Only the lines from the one that contains "include() 引入文件时如果遇到错误会提示错误并继续执行；" through the last line of the data below should be duplicated, exactly and without pictures.

_ _ _ _ _

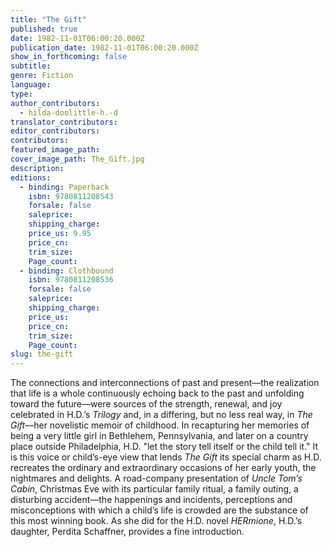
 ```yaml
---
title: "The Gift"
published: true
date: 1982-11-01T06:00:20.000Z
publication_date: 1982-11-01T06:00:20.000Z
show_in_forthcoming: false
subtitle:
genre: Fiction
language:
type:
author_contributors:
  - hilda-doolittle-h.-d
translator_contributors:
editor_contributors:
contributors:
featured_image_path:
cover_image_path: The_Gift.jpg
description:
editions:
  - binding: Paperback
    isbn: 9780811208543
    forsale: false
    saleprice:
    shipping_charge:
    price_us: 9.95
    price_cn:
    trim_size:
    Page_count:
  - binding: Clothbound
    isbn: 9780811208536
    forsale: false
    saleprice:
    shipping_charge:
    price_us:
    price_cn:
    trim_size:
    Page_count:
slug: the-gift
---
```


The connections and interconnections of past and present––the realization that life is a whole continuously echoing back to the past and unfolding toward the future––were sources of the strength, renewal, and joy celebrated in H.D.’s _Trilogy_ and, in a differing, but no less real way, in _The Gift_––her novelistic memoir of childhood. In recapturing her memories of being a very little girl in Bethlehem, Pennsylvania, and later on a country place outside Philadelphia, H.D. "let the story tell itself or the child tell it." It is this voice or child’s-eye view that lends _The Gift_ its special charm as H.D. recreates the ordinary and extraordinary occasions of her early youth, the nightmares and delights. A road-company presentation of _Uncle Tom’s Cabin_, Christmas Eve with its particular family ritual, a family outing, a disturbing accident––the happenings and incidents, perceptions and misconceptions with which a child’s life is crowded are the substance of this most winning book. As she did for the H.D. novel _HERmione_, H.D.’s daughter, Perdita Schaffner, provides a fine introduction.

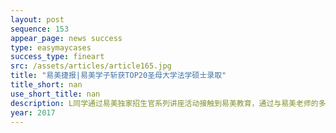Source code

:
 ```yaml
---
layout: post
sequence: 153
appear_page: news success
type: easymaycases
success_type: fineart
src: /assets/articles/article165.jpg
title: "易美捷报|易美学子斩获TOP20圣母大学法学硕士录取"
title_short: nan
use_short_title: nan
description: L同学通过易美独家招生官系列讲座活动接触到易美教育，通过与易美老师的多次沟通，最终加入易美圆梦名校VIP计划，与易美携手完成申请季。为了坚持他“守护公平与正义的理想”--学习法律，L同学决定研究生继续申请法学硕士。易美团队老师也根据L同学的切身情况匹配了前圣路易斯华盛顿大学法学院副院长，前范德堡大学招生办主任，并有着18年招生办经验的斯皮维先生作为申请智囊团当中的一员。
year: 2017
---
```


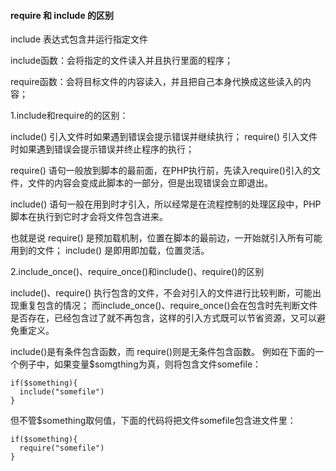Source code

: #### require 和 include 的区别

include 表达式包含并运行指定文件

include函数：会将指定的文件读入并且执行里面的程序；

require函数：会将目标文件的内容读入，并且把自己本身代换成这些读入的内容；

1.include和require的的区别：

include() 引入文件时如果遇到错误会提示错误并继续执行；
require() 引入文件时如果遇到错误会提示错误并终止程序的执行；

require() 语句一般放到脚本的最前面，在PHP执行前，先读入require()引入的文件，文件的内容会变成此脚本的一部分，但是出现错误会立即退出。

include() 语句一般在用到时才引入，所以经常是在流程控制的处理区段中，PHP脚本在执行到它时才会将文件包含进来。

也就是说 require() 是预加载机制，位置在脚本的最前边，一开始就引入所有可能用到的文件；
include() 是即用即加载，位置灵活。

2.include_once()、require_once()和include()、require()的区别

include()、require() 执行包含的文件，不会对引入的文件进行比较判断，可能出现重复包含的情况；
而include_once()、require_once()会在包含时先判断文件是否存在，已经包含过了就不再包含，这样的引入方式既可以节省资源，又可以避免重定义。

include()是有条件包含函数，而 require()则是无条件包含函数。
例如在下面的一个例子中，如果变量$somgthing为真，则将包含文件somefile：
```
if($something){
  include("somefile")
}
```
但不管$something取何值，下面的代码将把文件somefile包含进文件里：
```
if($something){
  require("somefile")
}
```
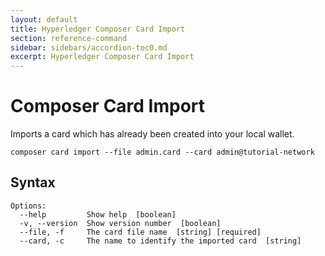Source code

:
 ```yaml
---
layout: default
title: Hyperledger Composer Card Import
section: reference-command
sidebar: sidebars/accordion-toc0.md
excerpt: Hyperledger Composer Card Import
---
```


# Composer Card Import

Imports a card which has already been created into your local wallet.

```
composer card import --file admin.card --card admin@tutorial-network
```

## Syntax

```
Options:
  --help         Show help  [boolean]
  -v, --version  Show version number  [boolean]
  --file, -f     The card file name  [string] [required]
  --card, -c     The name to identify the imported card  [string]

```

_ _ _ _ _

» EXPECTED OUTPUT:
include() 引入文件时如果遇到错误会提示错误并继续执行；
require() 引入文件时如果遇到错误会提示错误并终止程序的执行；

require() 语句一般放到脚本的最前面，在PHP执行前，先读入require()引入的文件，文件的内容会变成此脚本的一部分，但是出现错误会立即退出。

include() 语句一般在用到时才引入，所以经常是在流程控制的处理区段中，PHP脚本在执行到它时才会将文件包含进来。

也就是说 require() 是预加载机制，位置在脚本的最前边，一开始就引入所有可能用到的文件；
include() 是即用即加载，位置灵活。

2.include_once()、require_once()和include()、require()的区别

include()、require() 执行包含的文件，不会对引入的文件进行比较判断，可能出现重复包含的情况；
而include_once()、require_once()会在包含时先判断文件是否存在，已经包含过了就不再包含，这样的引入方式既可以节省资源，又可以避免重定义。

include()是有条件包含函数，而 require()则是无条件包含函数。
例如在下面的一个例子中，如果变量$somgthing为真，则将包含文件somefile：
```
if($something){
  include("somefile")
}
```
但不管$something取何值，下面的代码将把文件somefile包含进文件里：
```
if($something){
  require("somefile")
}
```
Source code

:
 ```yaml
---
layout: default
title: Hyperledger Composer Card Import
section: reference-command
sidebar: sidebars/accordion-toc0.md
excerpt: Hyperledger Composer Card Import
---
```


# Composer Card Import

Imports a card which has already been created into your local wallet.

```
composer card import --file admin.card --card admin@tutorial-network
```

## Syntax

```
Options:
  --help         Show help  [boolean]
  -v, --version  Show version number  [boolean]
  --file, -f     The card file name  [string] [required]
  --card, -c     The name to identify the imported card  [string]

```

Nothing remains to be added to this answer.